Tuchel, to his credit, is not a manager who deals in comfortable narratives. He has spent the build-up to this tie making clear that DR Congo will not be treated as a formality — and given his track record in knockout football, that framing feels genuine rather than diplomatic. The question is whether the players are listening.
DR Congo are not Iceland, and the comparison only goes so far. They arrive at this World Cup as a side that qualified through one of the most competitive continental processes in the game — AFCON qualification is not a gentle stroll. They are organised, physically imposing, and will not be overawed by an England shirt. The Iceland comparison is a narrative device, not a tactical one.
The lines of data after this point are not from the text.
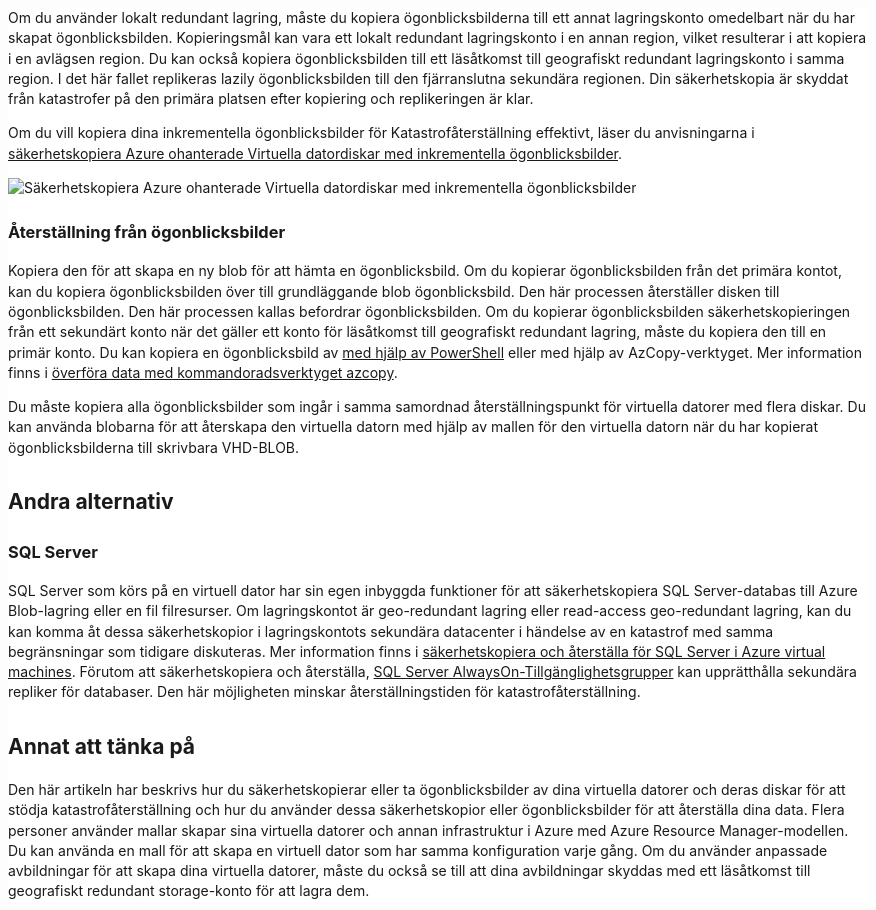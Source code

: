 Om du använder lokalt redundant lagring, måste du kopiera ögonblicksbilderna till ett annat lagringskonto omedelbart när du har skapat ögonblicksbilden. Kopieringsmål kan vara ett lokalt redundant lagringskonto i en annan region, vilket resulterar i att kopiera i en avlägsen region. Du kan också kopiera ögonblicksbilden till ett läsåtkomst till geografiskt redundant lagringskonto i samma region. I det här fallet replikeras lazily ögonblicksbilden till den fjärranslutna sekundära regionen. Din säkerhetskopia är skyddat från katastrofer på den primära platsen efter kopiering och replikeringen är klar.

Om du vill kopiera dina inkrementella ögonblicksbilder för Katastrofåterställning effektivt, läser du anvisningarna i [säkerhetskopiera Azure ohanterade Virtuella datordiskar med inkrementella ögonblicksbilder](../articles/virtual-machines/windows/incremental-snapshots.md).

![Säkerhetskopiera Azure ohanterade Virtuella datordiskar med inkrementella ögonblicksbilder][2]

### <a name="recovery-from-snapshots"></a>Återställning från ögonblicksbilder

Kopiera den för att skapa en ny blob för att hämta en ögonblicksbild. Om du kopierar ögonblicksbilden från det primära kontot, kan du kopiera ögonblicksbilden över till grundläggande blob ögonblicksbild. Den här processen återställer disken till ögonblicksbilden. Den här processen kallas befordrar ögonblicksbilden. Om du kopierar ögonblicksbilden säkerhetskopieringen från ett sekundärt konto när det gäller ett konto för läsåtkomst till geografiskt redundant lagring, måste du kopiera den till en primär konto. Du kan kopiera en ögonblicksbild av [med hjälp av PowerShell](../articles/storage/common/storage-powershell-guide-full.md) eller med hjälp av AzCopy-verktyget. Mer information finns i [överföra data med kommandoradsverktyget azcopy](https://docs.microsoft.com/azure/storage/common/storage-use-azcopy).

Du måste kopiera alla ögonblicksbilder som ingår i samma samordnad återställningspunkt för virtuella datorer med flera diskar. Du kan använda blobarna för att återskapa den virtuella datorn med hjälp av mallen för den virtuella datorn när du har kopierat ögonblicksbilderna till skrivbara VHD-BLOB.

## <a name="other-options"></a>Andra alternativ

### <a name="sql-server"></a>SQL Server

SQL Server som körs på en virtuell dator har sin egen inbyggda funktioner för att säkerhetskopiera SQL Server-databas till Azure Blob-lagring eller en fil filresurser. Om lagringskontot är geo-redundant lagring eller read-access geo-redundant lagring, kan du kan komma åt dessa säkerhetskopior i lagringskontots sekundära datacenter i händelse av en katastrof med samma begränsningar som tidigare diskuteras. Mer information finns i [säkerhetskopiera och återställa för SQL Server i Azure virtual machines](../articles/virtual-machines/windows/sql/virtual-machines-windows-sql-backup-recovery.md). Förutom att säkerhetskopiera och återställa, [SQL Server AlwaysOn-Tillgänglighetsgrupper](../articles/virtual-machines/windows/sql/virtual-machines-windows-sql-high-availability-dr.md) kan upprätthålla sekundära repliker för databaser. Den här möjligheten minskar återställningstiden för katastrofåterställning.

## <a name="other-considerations"></a>Annat att tänka på

Den här artikeln har beskrivs hur du säkerhetskopierar eller ta ögonblicksbilder av dina virtuella datorer och deras diskar för att stödja katastrofåterställning och hur du använder dessa säkerhetskopior eller ögonblicksbilder för att återställa dina data. Flera personer använder mallar skapar sina virtuella datorer och annan infrastruktur i Azure med Azure Resource Manager-modellen. Du kan använda en mall för att skapa en virtuell dator som har samma konfiguration varje gång. Om du använder anpassade avbildningar för att skapa dina virtuella datorer, måste du också se till att dina avbildningar skyddas med ett läsåtkomst till geografiskt redundant storage-konto för att lagra dem.


[1]: ./media/virtual-machines-common-backup-and-disaster-recovery-for-azure-iaas-disks/backup-and-disaster-recovery-for-azure-iaas-disks-1.png
[2]: ./media/virtual-machines-common-backup-and-disaster-recovery-for-azure-iaas-disks/backup-and-disaster-recovery-for-azure-iaas-disks-2.png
But narrative devices have a way of becoming self-fulfilling when a dressing room starts to believe the tie is already won.
That is the specific danger Tuchel is managing. England's squad has the quality to progress. Whether they have the focus to do it without a scare — or worse, without the kind of collapse that ends tournaments and careers — is the more interesting question.
Tuchel has not lost a knockout match yet in this tournament. He will not want DR Congo to be the footnote that defines the campaign.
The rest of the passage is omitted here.